**** THE DATA
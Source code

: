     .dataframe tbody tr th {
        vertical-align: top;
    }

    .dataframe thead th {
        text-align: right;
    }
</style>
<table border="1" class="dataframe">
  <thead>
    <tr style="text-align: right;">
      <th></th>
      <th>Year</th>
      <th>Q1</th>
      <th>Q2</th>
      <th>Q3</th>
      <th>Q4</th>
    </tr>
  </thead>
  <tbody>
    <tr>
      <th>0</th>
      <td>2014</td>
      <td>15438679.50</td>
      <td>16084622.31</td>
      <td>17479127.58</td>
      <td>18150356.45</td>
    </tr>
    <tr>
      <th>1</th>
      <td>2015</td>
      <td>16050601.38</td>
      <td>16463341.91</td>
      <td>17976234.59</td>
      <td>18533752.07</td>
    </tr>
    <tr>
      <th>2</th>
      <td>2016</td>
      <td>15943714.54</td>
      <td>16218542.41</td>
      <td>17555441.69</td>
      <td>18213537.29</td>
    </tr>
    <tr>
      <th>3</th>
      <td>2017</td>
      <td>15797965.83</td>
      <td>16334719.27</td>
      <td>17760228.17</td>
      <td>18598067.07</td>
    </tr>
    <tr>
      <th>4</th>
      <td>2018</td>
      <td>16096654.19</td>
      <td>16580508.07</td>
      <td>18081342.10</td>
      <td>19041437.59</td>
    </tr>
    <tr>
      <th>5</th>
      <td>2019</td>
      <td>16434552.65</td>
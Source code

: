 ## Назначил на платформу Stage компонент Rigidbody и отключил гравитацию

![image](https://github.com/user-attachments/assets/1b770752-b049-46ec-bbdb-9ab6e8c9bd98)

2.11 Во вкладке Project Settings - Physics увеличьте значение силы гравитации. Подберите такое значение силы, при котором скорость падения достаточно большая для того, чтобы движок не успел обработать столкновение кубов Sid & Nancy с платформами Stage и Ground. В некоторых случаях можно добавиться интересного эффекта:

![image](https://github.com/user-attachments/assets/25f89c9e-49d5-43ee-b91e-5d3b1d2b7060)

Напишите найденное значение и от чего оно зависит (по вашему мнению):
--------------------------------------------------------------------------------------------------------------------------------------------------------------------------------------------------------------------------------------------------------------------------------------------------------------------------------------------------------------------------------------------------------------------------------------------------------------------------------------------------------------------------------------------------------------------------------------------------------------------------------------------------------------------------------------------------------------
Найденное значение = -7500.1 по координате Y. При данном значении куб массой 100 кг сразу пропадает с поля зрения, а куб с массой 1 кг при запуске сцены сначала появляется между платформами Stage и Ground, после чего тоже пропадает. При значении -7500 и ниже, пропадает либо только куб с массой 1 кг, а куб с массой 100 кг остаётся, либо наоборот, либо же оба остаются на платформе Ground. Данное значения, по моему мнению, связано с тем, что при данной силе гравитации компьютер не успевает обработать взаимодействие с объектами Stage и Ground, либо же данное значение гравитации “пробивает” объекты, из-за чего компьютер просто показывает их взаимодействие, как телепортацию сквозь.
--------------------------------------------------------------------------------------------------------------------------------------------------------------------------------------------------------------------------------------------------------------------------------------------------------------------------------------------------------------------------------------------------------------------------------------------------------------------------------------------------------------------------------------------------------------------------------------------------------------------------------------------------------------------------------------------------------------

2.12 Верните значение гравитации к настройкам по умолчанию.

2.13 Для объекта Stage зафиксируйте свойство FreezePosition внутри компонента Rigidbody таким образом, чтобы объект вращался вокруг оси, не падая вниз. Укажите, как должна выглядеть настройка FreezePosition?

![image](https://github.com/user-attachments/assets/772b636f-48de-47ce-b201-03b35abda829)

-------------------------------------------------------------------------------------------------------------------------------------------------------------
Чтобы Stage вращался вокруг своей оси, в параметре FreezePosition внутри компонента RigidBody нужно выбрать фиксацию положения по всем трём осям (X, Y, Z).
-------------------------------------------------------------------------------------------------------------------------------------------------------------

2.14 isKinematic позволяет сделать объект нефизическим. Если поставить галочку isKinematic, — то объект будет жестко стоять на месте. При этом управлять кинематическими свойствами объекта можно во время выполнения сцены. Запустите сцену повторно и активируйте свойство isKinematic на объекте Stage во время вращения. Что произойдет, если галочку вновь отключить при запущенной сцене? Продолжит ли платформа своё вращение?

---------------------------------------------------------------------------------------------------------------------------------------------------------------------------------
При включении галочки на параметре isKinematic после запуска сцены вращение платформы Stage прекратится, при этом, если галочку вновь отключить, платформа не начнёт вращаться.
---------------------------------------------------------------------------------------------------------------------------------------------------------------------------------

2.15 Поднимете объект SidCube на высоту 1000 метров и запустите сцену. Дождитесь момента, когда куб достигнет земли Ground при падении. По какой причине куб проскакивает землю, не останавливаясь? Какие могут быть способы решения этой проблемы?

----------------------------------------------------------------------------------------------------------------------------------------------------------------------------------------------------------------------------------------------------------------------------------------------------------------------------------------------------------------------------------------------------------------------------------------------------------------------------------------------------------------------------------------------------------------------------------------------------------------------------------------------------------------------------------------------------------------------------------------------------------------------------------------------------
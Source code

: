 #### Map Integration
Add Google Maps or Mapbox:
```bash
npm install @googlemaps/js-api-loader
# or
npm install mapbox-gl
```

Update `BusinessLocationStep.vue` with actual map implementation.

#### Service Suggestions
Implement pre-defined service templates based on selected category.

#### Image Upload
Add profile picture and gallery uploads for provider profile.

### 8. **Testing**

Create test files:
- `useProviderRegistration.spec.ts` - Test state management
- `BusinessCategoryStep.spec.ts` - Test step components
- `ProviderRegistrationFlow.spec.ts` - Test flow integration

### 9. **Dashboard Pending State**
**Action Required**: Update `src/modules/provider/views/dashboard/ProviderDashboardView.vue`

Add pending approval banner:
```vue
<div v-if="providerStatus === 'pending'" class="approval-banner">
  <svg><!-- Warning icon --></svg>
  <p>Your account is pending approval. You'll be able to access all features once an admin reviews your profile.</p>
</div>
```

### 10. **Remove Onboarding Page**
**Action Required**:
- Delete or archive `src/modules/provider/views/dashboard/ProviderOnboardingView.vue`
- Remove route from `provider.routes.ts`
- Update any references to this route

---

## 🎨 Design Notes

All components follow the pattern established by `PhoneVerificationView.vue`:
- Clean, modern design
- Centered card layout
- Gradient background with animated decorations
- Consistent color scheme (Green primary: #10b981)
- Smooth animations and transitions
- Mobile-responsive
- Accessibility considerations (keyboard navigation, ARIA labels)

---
********
* EXERCISE DESCRIPTION: Scan the data above for the string "components" and copy each line where it appears.

* RESPONSE AREA:
- `BusinessCategoryStep.spec.ts` - Test step components
All components follow the pattern established by `PhoneVerificationView.vue`:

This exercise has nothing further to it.